Esther Heller tells me she used to be a dancer.  She says she won competitions in Paris and Athens and even Kamchatka (although she no longer is certain where that is.)  She used to teach dancing in Denver.  Waltzes and Polkas and Fox Trots.  She did it for free so people could learn to move their feet.  But now Esther’s feet have betrayed her.  Until a couple weeks ago, 90 year old Esther lived in her own apartment, overlooking the college where she also taught French for many years.  Over the past years she hardly went out but she led the life she chose.  Then she fell and broke her arm. 

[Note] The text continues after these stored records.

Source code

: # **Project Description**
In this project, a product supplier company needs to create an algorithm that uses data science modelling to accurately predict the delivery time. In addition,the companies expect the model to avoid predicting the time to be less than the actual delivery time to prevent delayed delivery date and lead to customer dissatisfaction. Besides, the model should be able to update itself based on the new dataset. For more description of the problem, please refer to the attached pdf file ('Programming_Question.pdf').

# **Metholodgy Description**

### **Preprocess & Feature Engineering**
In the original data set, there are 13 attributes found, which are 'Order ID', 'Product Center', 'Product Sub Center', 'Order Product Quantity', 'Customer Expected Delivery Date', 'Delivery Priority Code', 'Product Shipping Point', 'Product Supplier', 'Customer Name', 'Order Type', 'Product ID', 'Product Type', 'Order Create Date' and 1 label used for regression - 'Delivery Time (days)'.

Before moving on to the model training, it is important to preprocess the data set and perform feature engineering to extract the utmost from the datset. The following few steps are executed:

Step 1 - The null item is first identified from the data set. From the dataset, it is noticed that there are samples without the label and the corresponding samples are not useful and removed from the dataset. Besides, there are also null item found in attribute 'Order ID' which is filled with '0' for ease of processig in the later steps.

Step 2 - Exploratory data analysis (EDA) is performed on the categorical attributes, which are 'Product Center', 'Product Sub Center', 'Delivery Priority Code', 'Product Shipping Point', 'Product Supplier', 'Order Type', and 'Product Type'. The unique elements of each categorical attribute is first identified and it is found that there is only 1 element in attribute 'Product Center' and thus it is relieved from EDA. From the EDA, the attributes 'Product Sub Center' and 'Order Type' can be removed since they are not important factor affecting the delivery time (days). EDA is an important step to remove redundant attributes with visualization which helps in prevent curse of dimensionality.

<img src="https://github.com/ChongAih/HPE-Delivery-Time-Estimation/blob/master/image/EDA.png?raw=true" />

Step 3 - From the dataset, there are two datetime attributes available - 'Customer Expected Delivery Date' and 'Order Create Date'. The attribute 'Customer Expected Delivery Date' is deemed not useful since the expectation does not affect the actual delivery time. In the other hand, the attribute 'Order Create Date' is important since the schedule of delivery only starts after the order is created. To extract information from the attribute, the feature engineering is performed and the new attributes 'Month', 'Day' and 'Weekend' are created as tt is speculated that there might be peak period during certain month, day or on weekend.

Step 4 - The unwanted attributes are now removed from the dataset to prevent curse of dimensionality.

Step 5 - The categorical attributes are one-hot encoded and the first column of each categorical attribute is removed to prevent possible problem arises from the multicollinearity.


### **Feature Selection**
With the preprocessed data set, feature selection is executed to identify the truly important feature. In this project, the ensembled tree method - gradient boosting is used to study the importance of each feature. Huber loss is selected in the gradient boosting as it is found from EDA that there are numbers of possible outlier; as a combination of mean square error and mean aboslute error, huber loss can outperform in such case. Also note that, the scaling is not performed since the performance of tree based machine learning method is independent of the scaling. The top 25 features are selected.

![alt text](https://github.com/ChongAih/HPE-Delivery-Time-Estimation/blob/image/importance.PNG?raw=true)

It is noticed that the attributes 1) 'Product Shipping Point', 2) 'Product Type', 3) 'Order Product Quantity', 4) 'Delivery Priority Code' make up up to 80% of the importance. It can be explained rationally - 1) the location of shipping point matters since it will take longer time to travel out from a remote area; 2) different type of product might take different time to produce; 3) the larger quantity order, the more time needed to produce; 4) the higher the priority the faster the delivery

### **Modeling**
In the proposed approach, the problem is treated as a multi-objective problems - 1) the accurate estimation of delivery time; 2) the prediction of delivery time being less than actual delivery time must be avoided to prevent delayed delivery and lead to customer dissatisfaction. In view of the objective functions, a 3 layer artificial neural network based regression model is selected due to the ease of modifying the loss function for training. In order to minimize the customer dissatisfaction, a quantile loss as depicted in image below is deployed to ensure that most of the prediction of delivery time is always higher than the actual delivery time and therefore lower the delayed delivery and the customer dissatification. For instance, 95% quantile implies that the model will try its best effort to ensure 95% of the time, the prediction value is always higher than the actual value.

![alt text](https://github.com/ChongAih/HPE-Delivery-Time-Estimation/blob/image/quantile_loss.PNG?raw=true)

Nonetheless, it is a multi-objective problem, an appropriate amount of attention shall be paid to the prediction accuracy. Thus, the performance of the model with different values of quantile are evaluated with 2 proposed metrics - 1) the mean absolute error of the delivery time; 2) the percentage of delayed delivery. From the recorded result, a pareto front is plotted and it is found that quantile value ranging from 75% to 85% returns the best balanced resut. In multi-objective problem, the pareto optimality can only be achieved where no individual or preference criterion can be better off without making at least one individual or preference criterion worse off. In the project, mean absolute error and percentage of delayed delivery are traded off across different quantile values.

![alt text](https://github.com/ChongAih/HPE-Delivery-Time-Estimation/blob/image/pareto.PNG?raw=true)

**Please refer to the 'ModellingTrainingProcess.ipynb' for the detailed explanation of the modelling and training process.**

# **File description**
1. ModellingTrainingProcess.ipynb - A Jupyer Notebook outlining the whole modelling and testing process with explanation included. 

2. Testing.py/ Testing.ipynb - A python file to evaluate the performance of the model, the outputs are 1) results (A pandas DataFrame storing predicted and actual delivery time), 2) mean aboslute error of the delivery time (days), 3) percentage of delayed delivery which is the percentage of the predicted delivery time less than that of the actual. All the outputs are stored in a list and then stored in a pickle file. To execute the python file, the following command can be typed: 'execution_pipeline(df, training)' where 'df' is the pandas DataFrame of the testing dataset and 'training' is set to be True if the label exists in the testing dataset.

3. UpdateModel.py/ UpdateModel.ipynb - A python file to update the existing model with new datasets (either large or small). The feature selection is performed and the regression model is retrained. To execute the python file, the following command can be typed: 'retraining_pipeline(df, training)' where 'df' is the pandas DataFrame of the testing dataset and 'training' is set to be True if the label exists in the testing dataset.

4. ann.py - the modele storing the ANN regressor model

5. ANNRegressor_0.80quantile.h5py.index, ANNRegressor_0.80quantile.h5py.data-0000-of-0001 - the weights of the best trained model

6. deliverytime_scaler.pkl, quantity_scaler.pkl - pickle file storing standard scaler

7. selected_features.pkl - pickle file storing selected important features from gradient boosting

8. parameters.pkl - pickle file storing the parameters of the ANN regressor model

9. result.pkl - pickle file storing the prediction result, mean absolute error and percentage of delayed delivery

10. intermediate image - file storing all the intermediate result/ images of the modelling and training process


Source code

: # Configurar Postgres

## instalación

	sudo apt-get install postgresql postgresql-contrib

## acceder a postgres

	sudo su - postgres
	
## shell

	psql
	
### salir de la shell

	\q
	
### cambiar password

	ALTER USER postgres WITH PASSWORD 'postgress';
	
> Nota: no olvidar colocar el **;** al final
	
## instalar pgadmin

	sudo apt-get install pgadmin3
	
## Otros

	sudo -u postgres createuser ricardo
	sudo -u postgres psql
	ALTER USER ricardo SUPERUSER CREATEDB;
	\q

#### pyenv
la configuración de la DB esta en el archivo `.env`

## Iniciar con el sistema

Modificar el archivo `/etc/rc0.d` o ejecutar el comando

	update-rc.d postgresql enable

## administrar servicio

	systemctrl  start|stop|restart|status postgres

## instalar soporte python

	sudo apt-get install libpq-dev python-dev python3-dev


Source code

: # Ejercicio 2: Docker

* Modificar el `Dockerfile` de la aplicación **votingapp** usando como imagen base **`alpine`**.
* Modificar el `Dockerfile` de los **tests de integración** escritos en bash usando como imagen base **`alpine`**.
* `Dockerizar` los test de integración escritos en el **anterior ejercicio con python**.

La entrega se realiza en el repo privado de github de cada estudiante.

Now Esther, who says she visited 200 countries and speaks 12 languages, lives in a assisted living world called Shalom Park.  She lies in bed and politely refuses to eat.  She likes Ginger Ale so she drinks a bit.  Each day she grows weaker and each day dementia takes more of the memories that have sustained her for a lifetime.  The memories of Poland and the family she lost in the Holocaust and how she didn’t go to school and how she was put to work at 13 and somehow out of sheer will she managed to go to college and eventually become a teacher at the Emily Griffith Opportunity School. 

I come in to visit her but she doesn’t remember who I am anymore or that I am the one who brought her the orange tulips.  She wants to know what day it is, what time it is, and why so many people keep coming into her room.  I show her pictures of places she has seen in Israel, Rome, Istanbul and Prague.  She looks at the Coliseum and the Western Wall in Jerusalem and says “I can’t place it.”  Now and then memories flicker by and she smiles sadly.  But she remembers she used to be a dancer and how she won competitions and taught people how to move.  From where I sit, in the chair across from her bed, Esther seems to be choreographing her last dance.  She has chosen not to follow.  She will do it her way.  She will lead as she dances out of the world.

NOTE: Esther Heller died peacefully in her sleep on December 3, 2009.  I was blessed to know her and am grateful that I had the opportunity to hear her stories.